En muchas ocasiones se habla de la conquista del espacio exterior. De la exploración más allá de los límites de la estratosfera terrestre. Tantas y tantas previsiones sobre el futuro del género humano y nuestro planeta cuentan con la conquista de la luna y posteriormente de nuevos planetas, y nuevas lunas, como solares susceptibles de ser ocupados, edificados, y ulteriormente habitados por nuestra vírica especie.

En la mayoría de los casos hablan los gurús del crecimiento exponencial del número de humanos sobre la Tierra. Y sin embargo no cuentan o no quieren contar con dos soluciones que tal vez serían las más factibles, las más realistas y baratas, y por último, las más efectivas.

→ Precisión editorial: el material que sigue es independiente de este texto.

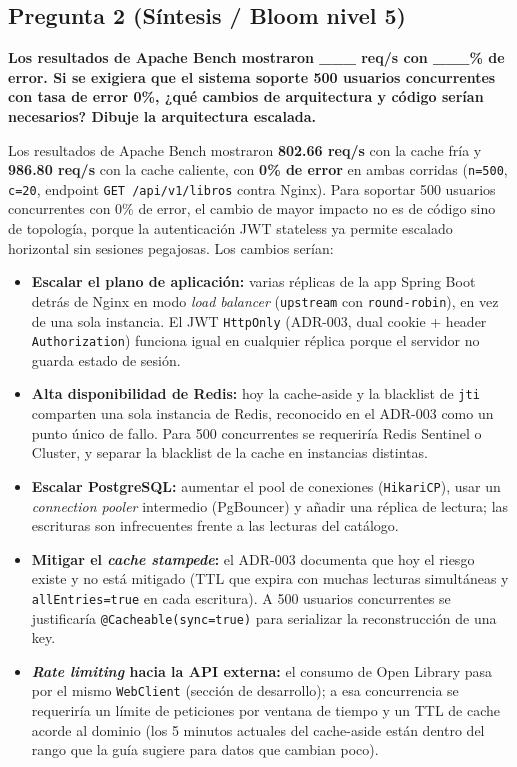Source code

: \documentclass[12pt,a4paper]{article}
\begin{document}
\subsection*{Pregunta 2 (Síntesis / Bloom nivel 5)}

\textbf{Los resultados de Apache Bench mostraron \_\_\_ req/s con \_\_\_\% de error. Si se
exigiera que el sistema soporte 500 usuarios concurrentes con tasa de error 0\%, ¿qué
cambios de arquitectura y código serían necesarios? Dibuje la arquitectura escalada.}

Los resultados de Apache Bench mostraron \textbf{802.66 req/s} con la cache fría y
\textbf{986.80 req/s} con la cache caliente, con \textbf{0\% de error} en ambas corridas
(\texttt{n=500}, \texttt{c=20}, endpoint \texttt{GET /api/v1/libros} contra Nginx). Para
soportar 500 usuarios concurrentes con 0\% de error, el cambio de mayor impacto no es de
código sino de topología, porque la autenticación JWT stateless ya permite escalado
horizontal sin sesiones pegajosas. Los cambios serían:

\begin{itemize}[itemsep=2pt]
  \item \textbf{Escalar el plano de aplicación:} varias réplicas de la app Spring Boot
  detrás de Nginx en modo \textit{load balancer} (\texttt{upstream} con \texttt{round-robin}),
  en vez de una sola instancia. El JWT \texttt{HttpOnly} (ADR-003, dual cookie + header
  \texttt{Authorization}) funciona igual en cualquier réplica porque el servidor no guarda
  estado de sesión.
  \item \textbf{Alta disponibilidad de Redis:} hoy la cache-aside y la blacklist de
  \texttt{jti} comparten una sola instancia de Redis, reconocido en el ADR-003 como un
  punto único de fallo. Para 500 concurrentes se requeriría Redis Sentinel o Cluster, y
  separar la blacklist de la cache en instancias distintas.
  \item \textbf{Escalar PostgreSQL:} aumentar el pool de conexiones (\texttt{HikariCP}),
  usar un \textit{connection pooler} intermedio (PgBouncer) y añadir una réplica de
  lectura; las escrituras son infrecuentes frente a las lecturas del catálogo.
  \item \textbf{Mitigar el \textit{cache stampede}:} el ADR-003 documenta que hoy el riesgo
  existe y no está mitigado (TTL que expira con muchas lecturas simultáneas y
  \texttt{allEntries=true} en cada escritura). A 500 usuarios concurrentes se justificaría
  \texttt{@Cacheable(sync=true)} para serializar la reconstrucción de una key.
  \item \textbf{\textit{Rate limiting} hacia la API externa:} el consumo de Open Library
  pasa por el mismo \texttt{WebClient} (sección de desarrollo); a esa concurrencia se
  requeriría un límite de peticiones por ventana de tiempo y un TTL de cache acorde al
  dominio (los 5 minutos actuales del cache-aside están dentro del rango que la guía
  sugiere para datos que cambian poco).
\end{itemize}
\end{document}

Una, la colonización de los fondos marinos y de la superficie de los océanos. La otra, quizá políticamente más incorrecta: la limitación del número de nacimientos, siguiendo una política de hijo único por familia. Por supuesto que esta última opción dista mucho de ser perfecta, correcta o incluso justa. Sin embargo ante la limitación de los recursos dado nuestro cada vez más creciente número, de aquí a una o dos generaciones habríamos mejorado notablemente con el problema de la distribución y gestión de esos recursos, aunque este tema requiera de un análisis infinitamente más extenso que este mero esbozo que plasmamos aquí.

Sin embargo, reconozco que la exploración del Sistema Solar se antoja más atractiva, y también más «vendible» ante el contribuyente por parte de los gobiernos. Y supone, también, que se destinen ingentes cantidades de dólares o euros a una supuesta investigación cuyos resultados son difíciles de ver o comprobar, y que potencialmente pueden suponer una magnífica tapadera para el desvío de esos fondos hacia otros destinos mucho más terrenales.

Sea como fuere me gustaría recordar un experimento realizado en las costas italianas que consiste en criar hortalizas en cúpulas bajo el mar. Los resultados han sido bastante esperanzadores, pues los cultivos se veían libres de plagas, disponían de luz y humedad suficiente sin mayor costo, y las temperaturas se mantenían estables merced al efecto regulador del agua del mar. Por consiguiente, dejando aparte la inversión en la construcción de la cúpula los gastos en mantenimiento eran sensiblemente inferiores que el hecho de intentar cultivar tomates en el espacio exterior o en las superficies de la luna o Marte.

Sin embargo estas experiencias, así como la de cultivar en túneles subterráneos o en granjas-rascacielos para optimizar el espacio no dejan de ser meros experimentos cuando podrían estar extendidos y evitar lo que a día de hoy es el mayor de los males para nuestro medio ambiente: la agricultura tal como se entiende hoy mayoritariamente, que hace uso de pesticidas y abonos que luego van a la tierra, al agua y al aire, y nos envenenan poco a poco, sutilmente, y hacen desaparecer insectos polinizadores, aves y toda suerte de flora y fauna.

Cuidado, que no quiero decir con esto, ni mucho menos que la agricultura por sí misma sea perniciosa. Evidentemente de algún sitio tenemos que sacar los alimentos que, a día de hoy, necesitamos comer para sobrevivir. Y algunos agricultores practican la agricultura ecológica, poco o nada invasiva y totalmente equilibrada y respetuosa para con el medio ambiente o vemos ejemplos inspiradores como los que comentábamos al principio. Pero sí que insisto en que cuando lo que se busca es el beneficio económico y el monocultivo, las consecuencias, a medio y largo plazo no pueden ser peores que las que tenemos.

En fin, amigos. Ahí les dejo con estas consideraciones de un simple observador. Sean felices en la medida de lo posible, y pasen una feliz semana. A más ver.